━━ Information ━━

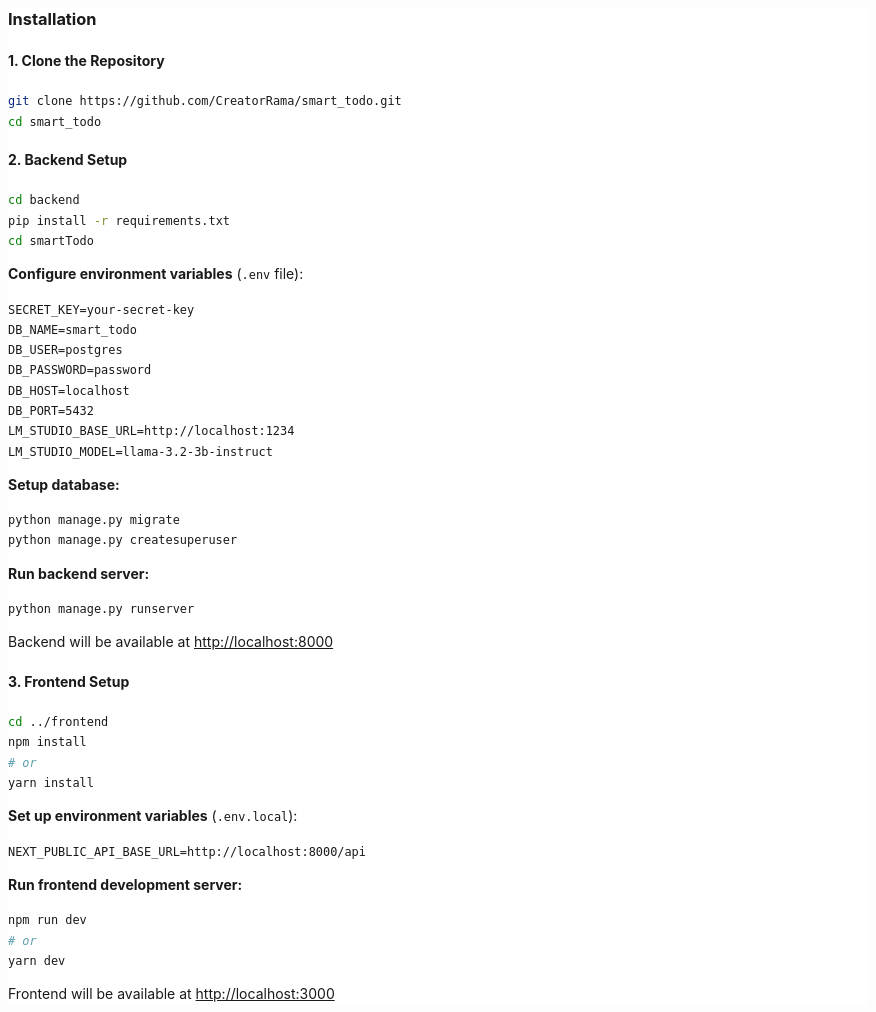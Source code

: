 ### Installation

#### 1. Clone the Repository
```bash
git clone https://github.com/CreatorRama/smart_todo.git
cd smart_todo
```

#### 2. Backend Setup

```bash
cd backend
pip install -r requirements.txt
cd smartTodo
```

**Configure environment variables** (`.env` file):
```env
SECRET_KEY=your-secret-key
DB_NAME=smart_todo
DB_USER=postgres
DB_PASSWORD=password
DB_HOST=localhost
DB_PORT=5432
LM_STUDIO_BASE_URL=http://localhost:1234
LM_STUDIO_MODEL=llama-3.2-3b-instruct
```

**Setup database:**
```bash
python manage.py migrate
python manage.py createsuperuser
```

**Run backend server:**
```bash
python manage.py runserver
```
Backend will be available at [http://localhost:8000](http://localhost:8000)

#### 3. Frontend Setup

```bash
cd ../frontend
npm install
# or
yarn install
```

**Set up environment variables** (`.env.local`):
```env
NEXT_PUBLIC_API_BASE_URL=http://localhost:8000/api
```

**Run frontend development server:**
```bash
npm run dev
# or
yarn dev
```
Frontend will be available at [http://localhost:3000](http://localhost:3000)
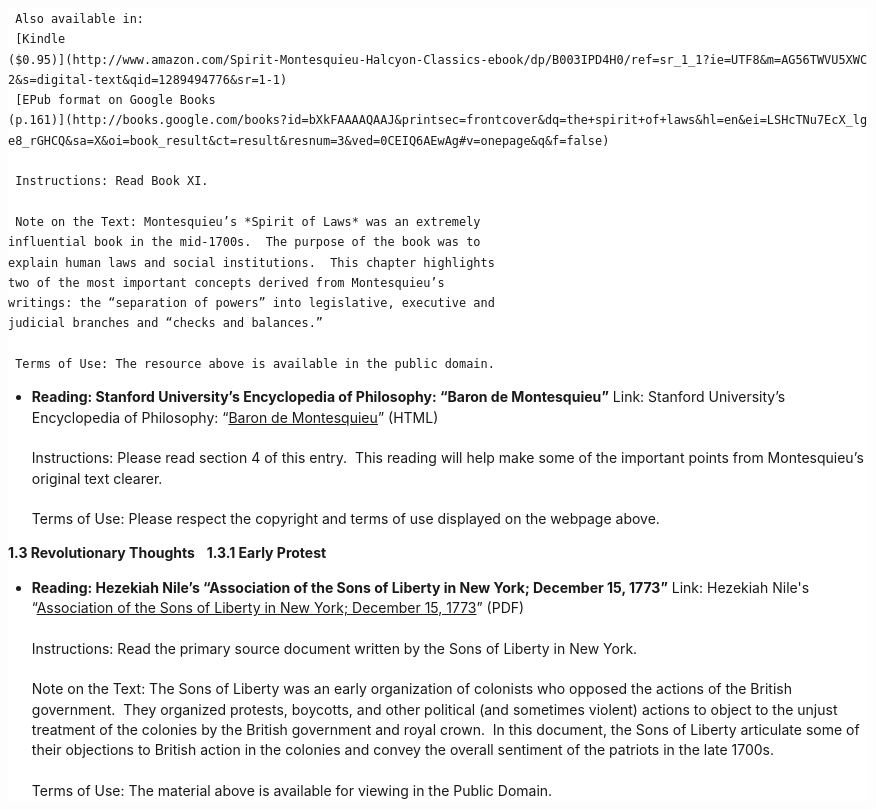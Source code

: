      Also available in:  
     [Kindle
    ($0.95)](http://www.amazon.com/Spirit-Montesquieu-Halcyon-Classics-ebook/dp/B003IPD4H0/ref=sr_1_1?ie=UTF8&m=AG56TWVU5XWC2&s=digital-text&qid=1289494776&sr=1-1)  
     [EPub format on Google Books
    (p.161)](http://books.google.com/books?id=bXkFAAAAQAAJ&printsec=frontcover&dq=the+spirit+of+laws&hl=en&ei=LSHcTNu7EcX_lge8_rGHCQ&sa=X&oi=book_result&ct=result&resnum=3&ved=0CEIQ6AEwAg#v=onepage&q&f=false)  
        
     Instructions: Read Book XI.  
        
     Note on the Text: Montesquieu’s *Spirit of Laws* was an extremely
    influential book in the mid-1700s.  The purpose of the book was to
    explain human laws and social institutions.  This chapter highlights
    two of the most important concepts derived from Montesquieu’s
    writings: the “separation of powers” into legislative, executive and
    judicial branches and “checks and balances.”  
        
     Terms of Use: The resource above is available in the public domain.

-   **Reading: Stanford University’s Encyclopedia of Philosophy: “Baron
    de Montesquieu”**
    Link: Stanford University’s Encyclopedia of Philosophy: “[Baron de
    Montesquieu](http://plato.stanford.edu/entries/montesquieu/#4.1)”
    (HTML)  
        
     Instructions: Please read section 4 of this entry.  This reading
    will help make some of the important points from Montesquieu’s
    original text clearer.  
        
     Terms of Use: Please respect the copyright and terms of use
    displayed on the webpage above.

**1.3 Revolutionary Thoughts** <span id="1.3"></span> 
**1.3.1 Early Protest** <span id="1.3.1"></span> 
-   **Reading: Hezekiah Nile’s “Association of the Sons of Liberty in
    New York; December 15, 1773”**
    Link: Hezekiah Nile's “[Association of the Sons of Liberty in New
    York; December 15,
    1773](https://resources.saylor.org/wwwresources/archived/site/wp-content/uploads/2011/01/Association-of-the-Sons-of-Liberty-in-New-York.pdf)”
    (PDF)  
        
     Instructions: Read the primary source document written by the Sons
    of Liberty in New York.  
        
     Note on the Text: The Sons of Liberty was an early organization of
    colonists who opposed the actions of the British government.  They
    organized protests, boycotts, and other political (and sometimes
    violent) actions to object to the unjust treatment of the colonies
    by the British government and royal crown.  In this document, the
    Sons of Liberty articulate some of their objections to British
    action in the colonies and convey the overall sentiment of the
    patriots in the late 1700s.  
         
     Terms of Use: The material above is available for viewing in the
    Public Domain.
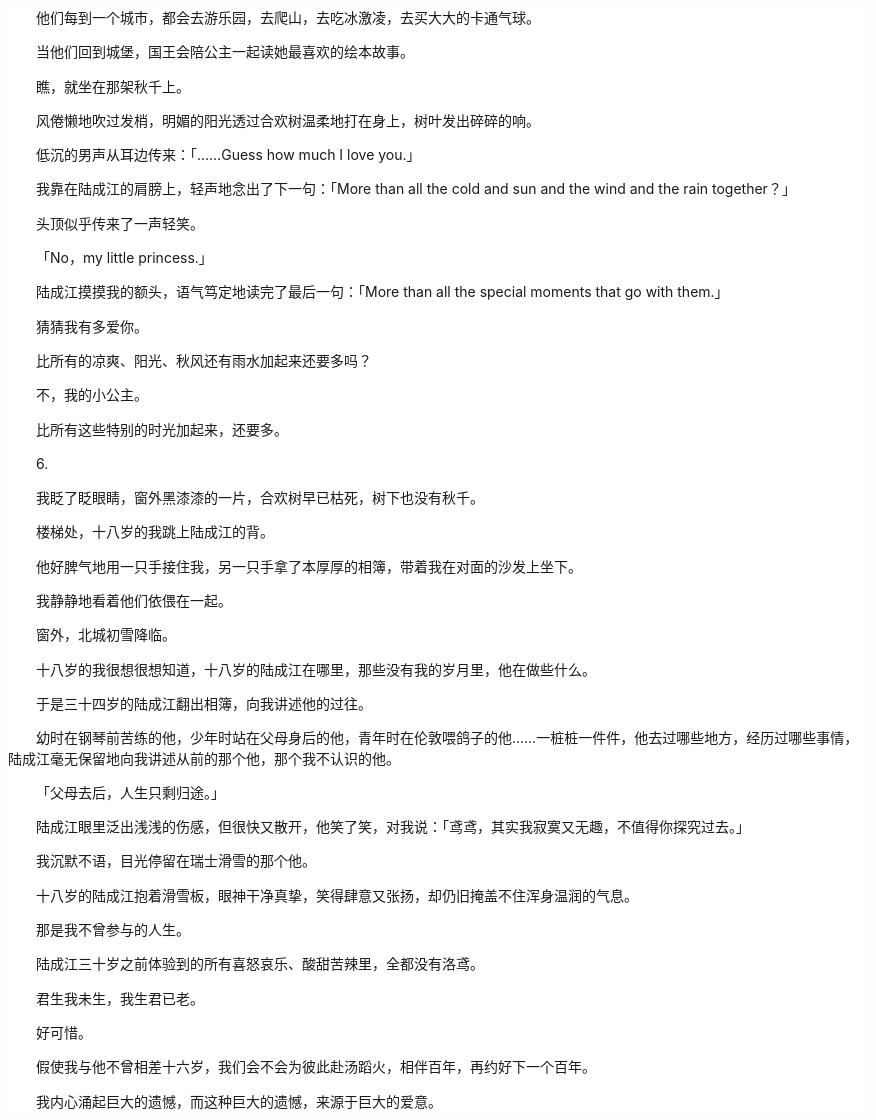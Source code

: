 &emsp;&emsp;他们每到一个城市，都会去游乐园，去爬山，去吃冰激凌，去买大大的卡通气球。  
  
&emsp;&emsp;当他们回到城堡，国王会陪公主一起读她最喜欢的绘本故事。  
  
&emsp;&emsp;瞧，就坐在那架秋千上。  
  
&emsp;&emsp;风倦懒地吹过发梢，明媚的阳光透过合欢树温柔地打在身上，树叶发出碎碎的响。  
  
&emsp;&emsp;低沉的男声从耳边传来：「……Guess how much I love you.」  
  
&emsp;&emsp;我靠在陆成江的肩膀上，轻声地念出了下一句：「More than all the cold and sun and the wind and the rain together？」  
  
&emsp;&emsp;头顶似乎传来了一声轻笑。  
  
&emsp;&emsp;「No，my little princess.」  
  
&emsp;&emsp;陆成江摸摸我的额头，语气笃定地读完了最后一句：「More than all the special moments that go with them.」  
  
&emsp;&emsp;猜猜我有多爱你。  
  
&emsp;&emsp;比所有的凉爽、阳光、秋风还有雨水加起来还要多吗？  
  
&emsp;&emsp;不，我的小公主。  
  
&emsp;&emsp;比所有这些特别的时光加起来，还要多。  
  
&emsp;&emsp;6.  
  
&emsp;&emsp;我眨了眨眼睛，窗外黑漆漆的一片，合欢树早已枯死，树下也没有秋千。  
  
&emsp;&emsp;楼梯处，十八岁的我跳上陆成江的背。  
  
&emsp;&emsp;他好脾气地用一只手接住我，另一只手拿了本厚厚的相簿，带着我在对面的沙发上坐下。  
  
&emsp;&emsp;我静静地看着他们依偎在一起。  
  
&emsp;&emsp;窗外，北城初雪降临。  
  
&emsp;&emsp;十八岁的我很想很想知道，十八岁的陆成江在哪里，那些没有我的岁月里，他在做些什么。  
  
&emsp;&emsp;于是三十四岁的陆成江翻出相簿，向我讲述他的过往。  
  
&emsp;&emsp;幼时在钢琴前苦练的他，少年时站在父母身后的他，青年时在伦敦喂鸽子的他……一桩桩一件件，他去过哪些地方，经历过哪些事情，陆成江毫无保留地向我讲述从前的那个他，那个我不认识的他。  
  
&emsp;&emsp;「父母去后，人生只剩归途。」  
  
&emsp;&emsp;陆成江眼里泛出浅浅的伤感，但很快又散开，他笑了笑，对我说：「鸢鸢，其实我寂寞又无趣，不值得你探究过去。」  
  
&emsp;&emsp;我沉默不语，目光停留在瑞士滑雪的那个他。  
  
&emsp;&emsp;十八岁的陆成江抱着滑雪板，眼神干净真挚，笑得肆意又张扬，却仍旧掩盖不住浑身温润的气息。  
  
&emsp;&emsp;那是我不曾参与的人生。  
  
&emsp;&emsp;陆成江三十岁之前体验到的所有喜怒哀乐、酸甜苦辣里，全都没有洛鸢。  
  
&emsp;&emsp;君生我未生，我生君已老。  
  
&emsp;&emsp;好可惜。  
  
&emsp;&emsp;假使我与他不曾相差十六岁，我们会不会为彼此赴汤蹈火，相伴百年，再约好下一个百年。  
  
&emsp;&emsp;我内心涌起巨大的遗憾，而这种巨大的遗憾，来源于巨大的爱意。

━━━

What the task requires: Set the material down exactly, images excluded.

Exercise solution:
Source code

: ### Installation

#### 1. Clone the Repository
```bash
git clone https://github.com/CreatorRama/smart_todo.git
cd smart_todo
```

#### 2. Backend Setup

```bash
cd backend
pip install -r requirements.txt
cd smartTodo
```

**Configure environment variables** (`.env` file):
```env
SECRET_KEY=your-secret-key
DB_NAME=smart_todo
DB_USER=postgres
DB_PASSWORD=password
DB_HOST=localhost
DB_PORT=5432
LM_STUDIO_BASE_URL=http://localhost:1234
LM_STUDIO_MODEL=llama-3.2-3b-instruct
```

**Setup database:**
```bash
python manage.py migrate
python manage.py createsuperuser
```

**Run backend server:**
```bash
python manage.py runserver
```
Backend will be available at [http://localhost:8000](http://localhost:8000)

#### 3. Frontend Setup

```bash
cd ../frontend
npm install
# or
yarn install
```

**Set up environment variables** (`.env.local`):
```env
NEXT_PUBLIC_API_BASE_URL=http://localhost:8000/api
```

**Run frontend development server:**
```bash
npm run dev
# or
yarn dev
```
Frontend will be available at [http://localhost:3000](http://localhost:3000)
Source code

:      Also available in:  
     [Kindle
    ($0.95)](http://www.amazon.com/Spirit-Montesquieu-Halcyon-Classics-ebook/dp/B003IPD4H0/ref=sr_1_1?ie=UTF8&m=AG56TWVU5XWC2&s=digital-text&qid=1289494776&sr=1-1)  
     [EPub format on Google Books
    (p.161)](http://books.google.com/books?id=bXkFAAAAQAAJ&printsec=frontcover&dq=the+spirit+of+laws&hl=en&ei=LSHcTNu7EcX_lge8_rGHCQ&sa=X&oi=book_result&ct=result&resnum=3&ved=0CEIQ6AEwAg#v=onepage&q&f=false)  
        
     Instructions: Read Book XI.  
        
     Note on the Text: Montesquieu’s *Spirit of Laws* was an extremely
    influential book in the mid-1700s.  The purpose of the book was to
    explain human laws and social institutions.  This chapter highlights
    two of the most important concepts derived from Montesquieu’s
    writings: the “separation of powers” into legislative, executive and
    judicial branches and “checks and balances.”  
        
     Terms of Use: The resource above is available in the public domain.

-   **Reading: Stanford University’s Encyclopedia of Philosophy: “Baron
    de Montesquieu”**
    Link: Stanford University’s Encyclopedia of Philosophy: “[Baron de
    Montesquieu](http://plato.stanford.edu/entries/montesquieu/#4.1)”
    (HTML)  
        
     Instructions: Please read section 4 of this entry.  This reading
    will help make some of the important points from Montesquieu’s
    original text clearer.  
        
     Terms of Use: Please respect the copyright and terms of use
    displayed on the webpage above.

**1.3 Revolutionary Thoughts** <span id="1.3"></span> 
**1.3.1 Early Protest** <span id="1.3.1"></span> 
-   **Reading: Hezekiah Nile’s “Association of the Sons of Liberty in
    New York; December 15, 1773”**
    Link: Hezekiah Nile's “[Association of the Sons of Liberty in New
    York; December 15,
    1773](https://resources.saylor.org/wwwresources/archived/site/wp-content/uploads/2011/01/Association-of-the-Sons-of-Liberty-in-New-York.pdf)”
    (PDF)  
        
     Instructions: Read the primary source document written by the Sons
    of Liberty in New York.  
        
     Note on the Text: The Sons of Liberty was an early organization of
    colonists who opposed the actions of the British government.  They
    organized protests, boycotts, and other political (and sometimes
    violent) actions to object to the unjust treatment of the colonies
    by the British government and royal crown.  In this document, the
    Sons of Liberty articulate some of their objections to British
    action in the colonies and convey the overall sentiment of the
    patriots in the late 1700s.  
         
     Terms of Use: The material above is available for viewing in the
    Public Domain.
Source code

: &emsp;&emsp;他们每到一个城市，都会去游乐园，去爬山，去吃冰激凌，去买大大的卡通气球。  
  
&emsp;&emsp;当他们回到城堡，国王会陪公主一起读她最喜欢的绘本故事。  
  
&emsp;&emsp;瞧，就坐在那架秋千上。  
  
&emsp;&emsp;风倦懒地吹过发梢，明媚的阳光透过合欢树温柔地打在身上，树叶发出碎碎的响。  
  
&emsp;&emsp;低沉的男声从耳边传来：「……Guess how much I love you.」  
  
&emsp;&emsp;我靠在陆成江的肩膀上，轻声地念出了下一句：「More than all the cold and sun and the wind and the rain together？」  
  
&emsp;&emsp;头顶似乎传来了一声轻笑。  
  
&emsp;&emsp;「No，my little princess.」  
  
&emsp;&emsp;陆成江摸摸我的额头，语气笃定地读完了最后一句：「More than all the special moments that go with them.」  
  
&emsp;&emsp;猜猜我有多爱你。  
  
&emsp;&emsp;比所有的凉爽、阳光、秋风还有雨水加起来还要多吗？  
  
&emsp;&emsp;不，我的小公主。  
  
&emsp;&emsp;比所有这些特别的时光加起来，还要多。  
  
&emsp;&emsp;6.  
  
&emsp;&emsp;我眨了眨眼睛，窗外黑漆漆的一片，合欢树早已枯死，树下也没有秋千。  
  
&emsp;&emsp;楼梯处，十八岁的我跳上陆成江的背。  
  
&emsp;&emsp;他好脾气地用一只手接住我，另一只手拿了本厚厚的相簿，带着我在对面的沙发上坐下。  
  
&emsp;&emsp;我静静地看着他们依偎在一起。  
  
&emsp;&emsp;窗外，北城初雪降临。  
  
&emsp;&emsp;十八岁的我很想很想知道，十八岁的陆成江在哪里，那些没有我的岁月里，他在做些什么。  
  
&emsp;&emsp;于是三十四岁的陆成江翻出相簿，向我讲述他的过往。  
  
&emsp;&emsp;幼时在钢琴前苦练的他，少年时站在父母身后的他，青年时在伦敦喂鸽子的他……一桩桩一件件，他去过哪些地方，经历过哪些事情，陆成江毫无保留地向我讲述从前的那个他，那个我不认识的他。  
  
&emsp;&emsp;「父母去后，人生只剩归途。」  
  
&emsp;&emsp;陆成江眼里泛出浅浅的伤感，但很快又散开，他笑了笑，对我说：「鸢鸢，其实我寂寞又无趣，不值得你探究过去。」  
  
&emsp;&emsp;我沉默不语，目光停留在瑞士滑雪的那个他。  
  
&emsp;&emsp;十八岁的陆成江抱着滑雪板，眼神干净真挚，笑得肆意又张扬，却仍旧掩盖不住浑身温润的气息。  
  
&emsp;&emsp;那是我不曾参与的人生。  
  
&emsp;&emsp;陆成江三十岁之前体验到的所有喜怒哀乐、酸甜苦辣里，全都没有洛鸢。  
  
&emsp;&emsp;君生我未生，我生君已老。  
  
&emsp;&emsp;好可惜。  
  
&emsp;&emsp;假使我与他不曾相差十六岁，我们会不会为彼此赴汤蹈火，相伴百年，再约好下一个百年。  
  
&emsp;&emsp;我内心涌起巨大的遗憾，而这种巨大的遗憾，来源于巨大的爱意。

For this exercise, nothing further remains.